In your case, the technique that caused you trouble is concurrent HTTP/1.1 session setup: in order to utilize your bandwidth better, your browser is able to start several HTTP/1.1 sessions at the same time. This allows to retrieve multiple resources (e.g. images) simultaneously.
However, BaseHTTPServer is not threaded: as soon as your browser tries to open another connection, it will fail to do so because BaseHTTPServer is already blocked by the first session that's still open. The request will never reach the server and run into a timeout. This also means that only one user can access your service at a given time. Inconvenient? Aye, but help is here:
Threads! .. and python makes this one rather easy:
Derive a new class from HTTPServer using a MixIn from socketserver.
.
Example:
from BaseHTTPServer import HTTPServer, BaseHTTPRequestHandler
from SocketServer import ThreadingMixIn
import threading
class Handler(BaseHTTPRequestHandler):
def do_HEAD(self):
pass
def do_GET(self):
pass
class ThreadedHTTPServer(ThreadingMixIn, HTTPServer):
""" This class allows to handle requests in separated threads.

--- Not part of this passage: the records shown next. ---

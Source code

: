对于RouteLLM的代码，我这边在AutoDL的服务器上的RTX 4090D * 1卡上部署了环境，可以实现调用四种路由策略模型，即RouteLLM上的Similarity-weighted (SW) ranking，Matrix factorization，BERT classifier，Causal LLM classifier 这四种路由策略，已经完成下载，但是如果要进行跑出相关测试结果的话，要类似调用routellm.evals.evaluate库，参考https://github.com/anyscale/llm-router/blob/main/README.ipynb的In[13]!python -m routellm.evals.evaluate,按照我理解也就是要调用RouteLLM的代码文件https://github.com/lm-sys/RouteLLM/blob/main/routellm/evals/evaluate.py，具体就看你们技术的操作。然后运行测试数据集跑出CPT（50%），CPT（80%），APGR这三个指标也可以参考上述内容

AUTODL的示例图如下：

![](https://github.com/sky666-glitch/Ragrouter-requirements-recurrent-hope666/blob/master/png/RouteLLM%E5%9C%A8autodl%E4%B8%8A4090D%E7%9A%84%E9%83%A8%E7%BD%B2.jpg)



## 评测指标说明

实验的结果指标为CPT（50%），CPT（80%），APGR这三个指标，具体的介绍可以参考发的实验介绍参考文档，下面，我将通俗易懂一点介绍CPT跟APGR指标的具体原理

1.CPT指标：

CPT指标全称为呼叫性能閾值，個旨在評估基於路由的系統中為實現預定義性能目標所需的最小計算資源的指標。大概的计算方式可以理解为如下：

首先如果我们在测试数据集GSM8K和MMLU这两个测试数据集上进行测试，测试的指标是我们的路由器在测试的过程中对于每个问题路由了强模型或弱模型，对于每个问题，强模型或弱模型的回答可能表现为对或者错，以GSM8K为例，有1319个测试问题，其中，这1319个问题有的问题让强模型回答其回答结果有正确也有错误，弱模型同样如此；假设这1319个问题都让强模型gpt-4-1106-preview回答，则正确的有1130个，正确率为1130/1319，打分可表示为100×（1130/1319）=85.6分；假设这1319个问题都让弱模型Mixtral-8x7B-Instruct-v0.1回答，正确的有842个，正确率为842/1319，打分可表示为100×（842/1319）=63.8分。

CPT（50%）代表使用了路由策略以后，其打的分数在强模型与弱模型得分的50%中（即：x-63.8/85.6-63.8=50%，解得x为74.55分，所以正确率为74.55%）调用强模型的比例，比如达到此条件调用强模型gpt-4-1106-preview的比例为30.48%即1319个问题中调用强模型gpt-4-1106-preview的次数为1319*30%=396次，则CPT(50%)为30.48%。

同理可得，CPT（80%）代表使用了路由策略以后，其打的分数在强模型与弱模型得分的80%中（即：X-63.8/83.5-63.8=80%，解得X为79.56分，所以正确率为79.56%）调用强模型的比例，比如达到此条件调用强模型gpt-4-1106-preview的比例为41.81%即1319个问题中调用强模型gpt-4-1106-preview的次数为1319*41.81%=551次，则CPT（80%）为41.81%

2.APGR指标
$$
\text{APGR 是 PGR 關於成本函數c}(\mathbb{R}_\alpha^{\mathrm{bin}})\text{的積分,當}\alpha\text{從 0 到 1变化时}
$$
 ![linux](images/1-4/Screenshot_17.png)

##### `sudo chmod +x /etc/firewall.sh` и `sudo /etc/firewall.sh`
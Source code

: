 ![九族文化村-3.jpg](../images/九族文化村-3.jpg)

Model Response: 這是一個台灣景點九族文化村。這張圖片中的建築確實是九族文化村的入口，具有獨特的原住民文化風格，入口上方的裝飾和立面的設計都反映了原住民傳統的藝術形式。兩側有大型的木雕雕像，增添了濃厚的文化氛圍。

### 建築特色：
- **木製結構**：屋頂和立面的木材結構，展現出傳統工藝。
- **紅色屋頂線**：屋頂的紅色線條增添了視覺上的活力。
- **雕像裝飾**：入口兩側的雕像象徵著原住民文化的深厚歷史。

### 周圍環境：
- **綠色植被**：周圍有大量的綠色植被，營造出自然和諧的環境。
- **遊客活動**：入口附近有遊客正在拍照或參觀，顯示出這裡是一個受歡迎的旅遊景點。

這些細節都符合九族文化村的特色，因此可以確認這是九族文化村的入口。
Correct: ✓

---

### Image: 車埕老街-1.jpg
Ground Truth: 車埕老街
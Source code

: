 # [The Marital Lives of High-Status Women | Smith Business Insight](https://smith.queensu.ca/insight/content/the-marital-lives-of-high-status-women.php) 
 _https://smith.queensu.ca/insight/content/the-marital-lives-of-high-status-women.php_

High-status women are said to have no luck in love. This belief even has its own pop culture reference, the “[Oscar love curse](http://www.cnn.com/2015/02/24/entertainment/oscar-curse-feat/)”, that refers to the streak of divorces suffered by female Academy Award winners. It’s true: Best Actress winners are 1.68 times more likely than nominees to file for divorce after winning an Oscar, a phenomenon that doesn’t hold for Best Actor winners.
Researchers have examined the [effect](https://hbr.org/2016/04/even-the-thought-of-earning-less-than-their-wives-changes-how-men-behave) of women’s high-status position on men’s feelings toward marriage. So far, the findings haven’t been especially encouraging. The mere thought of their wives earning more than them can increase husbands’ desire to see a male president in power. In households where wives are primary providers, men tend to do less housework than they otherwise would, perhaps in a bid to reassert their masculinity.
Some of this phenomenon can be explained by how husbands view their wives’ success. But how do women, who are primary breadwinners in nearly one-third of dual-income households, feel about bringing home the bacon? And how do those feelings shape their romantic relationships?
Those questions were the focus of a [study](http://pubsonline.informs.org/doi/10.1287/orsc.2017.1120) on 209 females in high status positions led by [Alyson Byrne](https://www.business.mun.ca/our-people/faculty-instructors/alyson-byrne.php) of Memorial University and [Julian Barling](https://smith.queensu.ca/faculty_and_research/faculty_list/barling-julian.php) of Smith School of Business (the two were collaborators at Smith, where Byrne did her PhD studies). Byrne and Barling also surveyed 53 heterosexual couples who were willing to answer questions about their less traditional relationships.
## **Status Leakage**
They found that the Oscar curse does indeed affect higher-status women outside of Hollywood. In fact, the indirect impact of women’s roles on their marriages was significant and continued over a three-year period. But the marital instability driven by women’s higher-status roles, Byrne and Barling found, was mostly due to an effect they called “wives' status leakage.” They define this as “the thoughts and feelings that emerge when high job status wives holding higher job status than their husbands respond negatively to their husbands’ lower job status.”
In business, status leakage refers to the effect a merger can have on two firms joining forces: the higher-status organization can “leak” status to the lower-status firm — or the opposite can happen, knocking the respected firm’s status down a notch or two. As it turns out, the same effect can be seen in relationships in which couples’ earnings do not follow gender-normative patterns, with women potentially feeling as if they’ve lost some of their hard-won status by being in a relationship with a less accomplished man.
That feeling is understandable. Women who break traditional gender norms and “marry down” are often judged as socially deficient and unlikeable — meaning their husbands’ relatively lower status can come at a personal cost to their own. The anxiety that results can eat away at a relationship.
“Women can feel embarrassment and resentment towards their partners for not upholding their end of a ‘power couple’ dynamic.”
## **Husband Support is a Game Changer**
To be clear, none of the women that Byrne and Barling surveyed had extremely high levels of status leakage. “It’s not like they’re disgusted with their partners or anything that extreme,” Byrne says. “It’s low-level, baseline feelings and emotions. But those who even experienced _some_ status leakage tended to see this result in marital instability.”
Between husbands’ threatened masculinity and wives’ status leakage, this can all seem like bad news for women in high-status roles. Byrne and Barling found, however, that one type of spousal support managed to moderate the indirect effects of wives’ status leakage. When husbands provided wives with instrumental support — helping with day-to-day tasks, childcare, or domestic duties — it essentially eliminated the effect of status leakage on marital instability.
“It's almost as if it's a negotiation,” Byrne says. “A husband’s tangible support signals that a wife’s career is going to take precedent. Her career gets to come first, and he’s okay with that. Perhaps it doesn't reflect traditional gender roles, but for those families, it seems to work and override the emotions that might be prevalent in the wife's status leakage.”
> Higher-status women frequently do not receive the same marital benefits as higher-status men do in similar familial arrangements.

No further content needed, don't touch this. """
if __name__ == '__main__':
server = ThreadedHTTPServer(('localhost', 80), Handler)
print 'Starting server on port 80...'
server.serve_forever()
From now on, BaseHTTPServer is threaded and ready to serve multiple connections ( and therefore requests ) at the same time which will solve your problem.
Instead of the ThreadingMixIn, you can also use the ForkingMixIn in order to spawn another process instead of another thread.
all the best,
creo
Note that Python basehttpserver is a very basic HTTP server far to be perfect, but that's not your first issue.
What is happening if you put the two scripts at the end of the document just before the </body> tag? Does it help?